Motörhead have always had a sense of a band that sounded like they were falling apart at the seams, but in a good way. In that respect, they are one of the bands that truly represents what rock ‘n’ roll itself IS.
Lemmy’s acid stone gargling always seemed they might just tear out anything else that crossed it’s path including the buzzsaw guitars that sat literally right behind them. But an astonishing 34 albums in, including an immense amount of live sets, they’re still standing and arguably just got better and better. If this is even close to the right word, they may have become more cohesive without ever getting comfortable.
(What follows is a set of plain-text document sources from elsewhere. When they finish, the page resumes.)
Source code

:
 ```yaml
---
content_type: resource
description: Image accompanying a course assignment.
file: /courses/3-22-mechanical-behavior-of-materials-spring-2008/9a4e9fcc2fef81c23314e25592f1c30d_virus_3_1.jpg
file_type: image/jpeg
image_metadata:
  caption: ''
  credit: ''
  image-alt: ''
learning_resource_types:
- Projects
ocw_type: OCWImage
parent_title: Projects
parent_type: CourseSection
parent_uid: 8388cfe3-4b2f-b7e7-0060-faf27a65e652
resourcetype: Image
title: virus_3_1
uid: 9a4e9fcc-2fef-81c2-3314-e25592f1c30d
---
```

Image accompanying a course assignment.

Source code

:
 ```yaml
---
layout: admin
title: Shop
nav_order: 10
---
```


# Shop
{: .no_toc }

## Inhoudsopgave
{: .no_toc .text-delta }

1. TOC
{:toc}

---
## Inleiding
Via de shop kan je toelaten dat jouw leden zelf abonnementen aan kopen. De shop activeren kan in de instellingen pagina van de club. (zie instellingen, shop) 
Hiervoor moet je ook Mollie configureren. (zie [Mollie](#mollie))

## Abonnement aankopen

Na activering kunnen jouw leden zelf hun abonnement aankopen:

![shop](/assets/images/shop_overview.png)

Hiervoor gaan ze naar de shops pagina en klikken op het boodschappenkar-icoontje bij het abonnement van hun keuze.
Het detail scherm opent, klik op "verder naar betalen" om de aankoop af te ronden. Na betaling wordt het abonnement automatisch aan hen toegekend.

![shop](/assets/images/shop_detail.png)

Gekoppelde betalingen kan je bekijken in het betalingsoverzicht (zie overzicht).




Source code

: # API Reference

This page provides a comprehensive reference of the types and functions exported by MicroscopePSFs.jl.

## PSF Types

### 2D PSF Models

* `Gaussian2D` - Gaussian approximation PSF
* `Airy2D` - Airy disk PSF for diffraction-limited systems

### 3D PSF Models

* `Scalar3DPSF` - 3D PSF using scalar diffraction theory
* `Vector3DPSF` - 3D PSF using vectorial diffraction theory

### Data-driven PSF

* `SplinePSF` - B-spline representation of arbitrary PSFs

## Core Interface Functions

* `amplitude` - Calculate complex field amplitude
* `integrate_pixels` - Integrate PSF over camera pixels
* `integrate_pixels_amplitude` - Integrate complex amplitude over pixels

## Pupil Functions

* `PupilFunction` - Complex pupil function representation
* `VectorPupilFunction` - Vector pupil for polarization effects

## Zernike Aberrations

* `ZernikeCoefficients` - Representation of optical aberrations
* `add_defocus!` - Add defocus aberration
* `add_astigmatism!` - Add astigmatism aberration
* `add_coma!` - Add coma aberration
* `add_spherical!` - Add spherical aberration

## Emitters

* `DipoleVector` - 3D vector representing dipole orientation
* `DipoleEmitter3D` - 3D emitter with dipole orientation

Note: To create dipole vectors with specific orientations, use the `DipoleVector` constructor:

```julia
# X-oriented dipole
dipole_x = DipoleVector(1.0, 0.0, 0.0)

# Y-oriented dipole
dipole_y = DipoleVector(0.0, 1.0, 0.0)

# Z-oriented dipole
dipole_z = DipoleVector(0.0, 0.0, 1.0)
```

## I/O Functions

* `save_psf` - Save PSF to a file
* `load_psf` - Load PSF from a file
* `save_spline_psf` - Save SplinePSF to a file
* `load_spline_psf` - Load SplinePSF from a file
You’d be hard pressed to ever call them melodic, but ironically their latest album Under Cover, 11-tracks stretching from 1992’s March ör Die through to 2015’s Bad Magic sessions might be as close as they came. It probably helps that it includes covers of songs by the Rolling Stones, Judas Priest, the Ramones and more, all bands that were considerably more attuned to melody than Motörhead were (having said that, that’s not difficult!).
Classics such as opener ‘Breaking the Law’ and ‘God Save the Queen’ are welcome additions. More surprising tracks such as Ted Nugent’s ‘Cat Scratch Fever’ and the rousing Bowie classic ‘Heroes’ are a treat to the ears. However the more melodic and joined up they feel via songs crafted by other acts who were considerably more particular about song craft and less so about hard rock somehow sound amiss in this setting. The Stones’ ‘Sympathy for the Devil’ is awkward and is the kind of song that probably sounded like a good idea at the time in the studio but the results are a little bit odd.
Motörhead sound considerably more comfortable covering the likes of Sex Pistols and Priest because they came from the same ilk and played with the same levels of passion towards rock ‘n’ roll. They bring elements that, while nothing new, brings the songs to life in a way unheard of. The sweetest and bitterest part of being Motörhead is that they never sound better than when making pure joyful, hard noise.
For Motörhead fans, the album is an obvious must and it at least adds a level of intrigue to their catalogue that may have been somewhat limited to those who are not fans.